One company set up to try to bridge this electricity access gap by unconventional means was Husk Power Systems (HPS). Their technology solution and business approach are profiled below.
The usual caveats apply: HPS are not the only company to be targeting these markets or utilising small-scale biomass (and now solar) solutions. When it comes to some of the numbers quoted (customer numbers, prices and so on), they can be reported differently in different sources and can quickly date – so it’s always worth checking for new information, if their absolute accuracy is critically important to you.
HPS in a nutshell
HPS was founded in India in 2008. Targeting rural households without access to electricity, or limited to expensive diesel-generated supply, it started by developing electricity generation using biomass waste, such as rice husks, straws, and other crop straws. The average monthly household income in their target communities – including states such as Bihar, Uttar Pradesh, Orissa and Jharkhand – is around US$50-100.
HPS designs end-to-end solutions by installing mini-power plants and operating mini/micro-grids and smart metering to deliver electricity on a pay-for-use service basis. It started out by acting as an electricity supplier to the communities it served. As it has scaled, it has also built and then sold systems to third-party owner/operators.
In its first five years, HPS reached 10,000 customers. By now, it has provided electricity to 15,000 homes and businesses in rural India and Tanzania and aims to provide a total of 30MW of power to 225,000 customers by 2020.
Since 2014, it started integrating PV generation with biomass (utilising solar power by day, then biomass at night).
The company’s initial vision was to provide people with an affordable service whereby they can light their houses and switch from kerosene lanterns to fluorescent lamps (avoiding fire and carbon monoxide hazards). For examples, by April 2017 HPS was running in 300 villages in Bihar and had saved over 9 million litres of kerosene.

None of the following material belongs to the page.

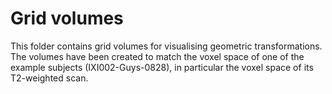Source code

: # Grid volumes
This folder contains grid volumes for visualising geometric transformations. The volumes have been created to match the voxel space of one of the example subjects (IXI002-Guys-0828), in particular the voxel space of its T2-weighted scan.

Beyond energy substitution and access, they also aim for communities to be able to generate incomes by starting up businesses running small electrically-operated machines, by supplying the biomass fuel or by running and maintaining the systems. In short, their vision is to drive the wider benefits of economic activity that electricity provides, not just provide the electricity.
HPS has set up a training institute called Husk Power University to help train power plant entrepreneurs and technicians. As well as providing another major social benefit through up-skilling, this has also been important to enable the business to scale. Each power plant requires a local operator, electrician, fuel handler and fee collector to run operations and solve on-site problems. Without providing their own training, HPS would find a shortage of skilled workers in rural areas to be a major barrier.
Technology: a typical HPS system
The power plants are typically 25-100kW in size. An average plant providing 40kW of power provides enough electricity to illuminate about 500 homes (in three to four adjacent villages).
Biomass is used as a fuel because of its availability in farming communities: in particular, waste biomass such as rice husks, that would be otherwise discarded.
A key part of HPS’s strategy has been to engineer power plants that are simple to operate and repair. It means they can be run by local residents, who aren’t likely to have engineering backgrounds. So, while many start-ups focus on perfecting a new technology, HPS chose “biomass gasification”: a technology used since World War II.
The gasification of biomass takes place in four stages:
- Drying, where water vapour is driven off.
- Pyrolysis, where, as the temperature increases, the biomass decomposes into volatile and other gases, carbon (termed “char”) and tar.
- Reduction, where released water vapour reacts with the carbon, to producing hydrogen, carbon monoxide and methane. Released carbon dioxide also reacts with the carbon to produce more carbon monoxide.
- Combustion, where some of the char and other organic chemicals burn with oxygen to produce heat. This heat feeds back into enabling the other stages of the gasification to take place.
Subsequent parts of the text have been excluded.